To determine whether this is a smooth parametrization, we find the partial derivatives of $\mathbf{r=\mathbf{r}}( \theta ,y)$. $$\mathbf{r}_{\theta }( \theta ,y) =-5\sin \theta\ \mathbf{i}+5\cos \theta\ \mathbf{k}\qquad \mathbf{r}_{y}( \theta ,y) =\mathbf{j}$$

Each of these is continuous. Now $$\mathbf{r}_{\theta }\times \mathbf{r}_{y}= \left|\begin{array}{c@{\quad}c@{\quad}c} \mathbf{i} & \mathbf{j} & \mathbf{k}\\ -5\sin \theta & 0 & 5\cos \theta \\ 0 & 1 & 0 \end{array}\right| =-5\cos \theta\ \mathbf{i}-5\sin \theta\ \mathbf{k}$$

Since $\left\Vert \mathbf{r}_{\theta }\times \mathbf{r}_{y}\right\Vert =\left\Vert -5\cos \theta\ \mathbf{i}-5\sin \theta\ \mathbf{k}\right\Vert =\sqrt{25\cos ^{2}\theta +25\sin ^{2}\theta }=5,$ then $\mathbf{r}_{\theta }\times \mathbf{r}_{y}\neq \mathbf{0}$. So, $\mathbf{r}=\mathbf{r}( \theta ,y) \mathbf{\ }$ is a smooth parametrization, and $S$ is a smooth surface.
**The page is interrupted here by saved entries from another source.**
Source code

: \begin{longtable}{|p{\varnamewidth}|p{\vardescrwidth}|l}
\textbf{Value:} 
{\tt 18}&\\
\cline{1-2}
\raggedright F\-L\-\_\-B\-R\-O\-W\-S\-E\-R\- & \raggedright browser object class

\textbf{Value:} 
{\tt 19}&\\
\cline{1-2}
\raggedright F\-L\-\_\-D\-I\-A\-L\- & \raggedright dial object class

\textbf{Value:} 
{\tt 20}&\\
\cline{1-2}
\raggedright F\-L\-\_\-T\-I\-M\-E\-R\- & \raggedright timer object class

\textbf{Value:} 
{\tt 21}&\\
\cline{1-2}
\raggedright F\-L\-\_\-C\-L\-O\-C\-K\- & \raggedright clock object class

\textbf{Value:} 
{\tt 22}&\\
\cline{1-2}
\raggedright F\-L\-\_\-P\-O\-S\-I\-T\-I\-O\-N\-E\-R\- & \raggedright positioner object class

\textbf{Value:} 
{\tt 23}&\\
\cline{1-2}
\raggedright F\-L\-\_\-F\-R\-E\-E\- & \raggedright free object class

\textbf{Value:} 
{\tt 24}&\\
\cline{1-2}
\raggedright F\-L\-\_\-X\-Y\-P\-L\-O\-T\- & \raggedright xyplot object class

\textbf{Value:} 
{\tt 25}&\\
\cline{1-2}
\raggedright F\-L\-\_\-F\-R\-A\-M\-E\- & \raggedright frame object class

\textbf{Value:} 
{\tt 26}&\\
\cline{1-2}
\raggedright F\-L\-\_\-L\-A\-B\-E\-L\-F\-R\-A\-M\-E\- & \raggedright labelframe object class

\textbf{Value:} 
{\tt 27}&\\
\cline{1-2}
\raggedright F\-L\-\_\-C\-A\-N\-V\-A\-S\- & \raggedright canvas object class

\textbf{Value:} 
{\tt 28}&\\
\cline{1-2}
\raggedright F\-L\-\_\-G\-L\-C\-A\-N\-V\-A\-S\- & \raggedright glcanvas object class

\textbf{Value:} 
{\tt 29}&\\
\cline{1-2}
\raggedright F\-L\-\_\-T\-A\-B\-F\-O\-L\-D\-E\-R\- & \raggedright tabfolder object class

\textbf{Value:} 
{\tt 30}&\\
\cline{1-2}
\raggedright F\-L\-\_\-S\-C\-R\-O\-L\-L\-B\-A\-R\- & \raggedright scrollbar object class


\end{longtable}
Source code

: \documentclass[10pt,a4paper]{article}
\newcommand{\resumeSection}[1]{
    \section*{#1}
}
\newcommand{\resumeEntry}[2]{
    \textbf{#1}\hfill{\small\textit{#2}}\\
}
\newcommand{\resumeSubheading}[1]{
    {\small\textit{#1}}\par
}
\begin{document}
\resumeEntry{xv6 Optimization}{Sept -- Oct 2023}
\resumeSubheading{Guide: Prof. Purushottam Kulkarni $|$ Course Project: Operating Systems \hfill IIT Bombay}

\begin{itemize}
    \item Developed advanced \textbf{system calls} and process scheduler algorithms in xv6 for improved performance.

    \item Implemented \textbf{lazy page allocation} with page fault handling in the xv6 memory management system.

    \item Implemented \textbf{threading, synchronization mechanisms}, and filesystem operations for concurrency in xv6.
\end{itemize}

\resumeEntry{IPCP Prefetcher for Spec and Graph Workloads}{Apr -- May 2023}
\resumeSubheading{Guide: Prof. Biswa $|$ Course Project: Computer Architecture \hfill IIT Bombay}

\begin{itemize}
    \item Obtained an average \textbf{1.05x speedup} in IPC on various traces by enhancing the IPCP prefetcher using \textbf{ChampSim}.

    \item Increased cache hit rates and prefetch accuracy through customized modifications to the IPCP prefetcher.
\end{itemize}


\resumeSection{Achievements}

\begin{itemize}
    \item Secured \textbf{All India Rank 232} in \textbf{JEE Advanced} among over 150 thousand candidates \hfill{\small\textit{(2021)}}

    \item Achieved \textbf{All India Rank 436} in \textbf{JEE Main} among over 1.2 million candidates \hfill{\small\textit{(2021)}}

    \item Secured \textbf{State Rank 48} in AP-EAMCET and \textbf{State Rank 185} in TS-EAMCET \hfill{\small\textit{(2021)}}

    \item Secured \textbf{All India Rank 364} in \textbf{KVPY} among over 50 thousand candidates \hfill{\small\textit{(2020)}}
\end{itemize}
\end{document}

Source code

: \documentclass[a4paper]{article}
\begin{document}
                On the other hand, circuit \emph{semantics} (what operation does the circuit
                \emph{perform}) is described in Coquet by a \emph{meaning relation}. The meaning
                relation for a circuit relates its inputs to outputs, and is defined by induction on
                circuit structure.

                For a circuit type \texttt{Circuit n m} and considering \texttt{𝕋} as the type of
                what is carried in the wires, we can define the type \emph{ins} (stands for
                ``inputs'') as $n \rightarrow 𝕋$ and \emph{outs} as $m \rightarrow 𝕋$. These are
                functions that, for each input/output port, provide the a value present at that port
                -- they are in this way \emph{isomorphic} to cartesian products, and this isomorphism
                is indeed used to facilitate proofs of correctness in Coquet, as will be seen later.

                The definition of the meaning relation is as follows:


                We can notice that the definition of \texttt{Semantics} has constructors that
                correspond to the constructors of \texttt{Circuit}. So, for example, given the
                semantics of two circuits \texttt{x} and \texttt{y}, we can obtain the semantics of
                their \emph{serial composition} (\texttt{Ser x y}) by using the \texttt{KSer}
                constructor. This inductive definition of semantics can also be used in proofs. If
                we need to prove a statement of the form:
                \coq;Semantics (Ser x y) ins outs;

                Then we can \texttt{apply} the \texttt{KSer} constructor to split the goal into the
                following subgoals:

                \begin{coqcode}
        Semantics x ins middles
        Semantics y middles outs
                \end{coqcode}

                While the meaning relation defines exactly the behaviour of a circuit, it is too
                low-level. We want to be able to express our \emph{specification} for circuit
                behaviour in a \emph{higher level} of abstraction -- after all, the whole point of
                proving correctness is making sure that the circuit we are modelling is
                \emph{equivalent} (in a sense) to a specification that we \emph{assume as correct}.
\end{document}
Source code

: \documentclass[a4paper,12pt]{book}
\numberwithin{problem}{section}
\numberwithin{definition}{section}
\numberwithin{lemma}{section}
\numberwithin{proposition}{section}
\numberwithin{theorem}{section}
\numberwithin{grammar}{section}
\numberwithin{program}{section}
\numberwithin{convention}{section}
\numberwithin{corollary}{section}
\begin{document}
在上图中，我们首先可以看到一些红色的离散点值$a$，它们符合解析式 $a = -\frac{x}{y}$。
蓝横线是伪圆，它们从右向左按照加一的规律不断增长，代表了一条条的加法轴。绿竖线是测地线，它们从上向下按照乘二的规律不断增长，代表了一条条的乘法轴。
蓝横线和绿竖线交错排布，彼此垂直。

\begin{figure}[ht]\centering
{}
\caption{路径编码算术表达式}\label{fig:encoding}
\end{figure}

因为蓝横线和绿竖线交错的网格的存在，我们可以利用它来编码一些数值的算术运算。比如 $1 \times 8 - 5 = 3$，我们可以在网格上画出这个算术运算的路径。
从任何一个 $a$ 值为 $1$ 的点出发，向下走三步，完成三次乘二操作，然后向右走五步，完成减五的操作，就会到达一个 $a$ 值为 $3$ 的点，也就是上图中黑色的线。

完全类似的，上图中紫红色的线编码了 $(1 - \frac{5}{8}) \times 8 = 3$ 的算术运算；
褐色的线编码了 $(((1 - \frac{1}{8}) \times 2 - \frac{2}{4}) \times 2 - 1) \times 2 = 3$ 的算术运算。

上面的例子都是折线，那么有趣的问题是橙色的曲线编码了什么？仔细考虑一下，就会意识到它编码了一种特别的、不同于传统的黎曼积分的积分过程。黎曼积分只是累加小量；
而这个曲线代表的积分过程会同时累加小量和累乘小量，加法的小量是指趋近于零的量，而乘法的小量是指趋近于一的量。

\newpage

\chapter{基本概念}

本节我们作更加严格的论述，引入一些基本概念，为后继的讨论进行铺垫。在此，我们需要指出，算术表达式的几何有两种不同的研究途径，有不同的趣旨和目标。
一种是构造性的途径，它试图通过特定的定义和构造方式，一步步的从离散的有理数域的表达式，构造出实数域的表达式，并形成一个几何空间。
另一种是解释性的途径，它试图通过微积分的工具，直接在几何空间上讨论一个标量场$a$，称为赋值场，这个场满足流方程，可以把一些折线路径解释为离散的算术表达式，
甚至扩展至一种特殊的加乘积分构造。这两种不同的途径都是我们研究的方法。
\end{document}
(b) At the point $( -3,5,4) ,$ we have $5\cos \theta =-3,$ $y=5,$ and $5\sin \theta =4.$ Then the normal vector $\mathbf{n}$ to the plane at $( -3,5,4)$ is $\mathbf{r}_{\theta }\times \mathbf{r} _{y}=-5\left( -\dfrac{3}{5}\right) \mathbf{i}-5\left( \dfrac{4}{5}\right) \mathbf{k}=3\mathbf{i}-4\mathbf{k}.$ An equation of the tangent plane is $$3( x+3) -4( z-4) =0\qquad \hbox{or equivalently}\qquad 3x-4z=-25$$

(c) The normal line to the tangent plane contains the point $( -3,5,4)$ and is parallel to $3\mathbf{i}-4\mathbf{k}$. A parametrization of the normal line is $\ \mathbf{r}(t) =(-3+3t) \mathbf{i}+5\mathbf{j}+( 4-4t) \mathbf{k}$. See Figure 49.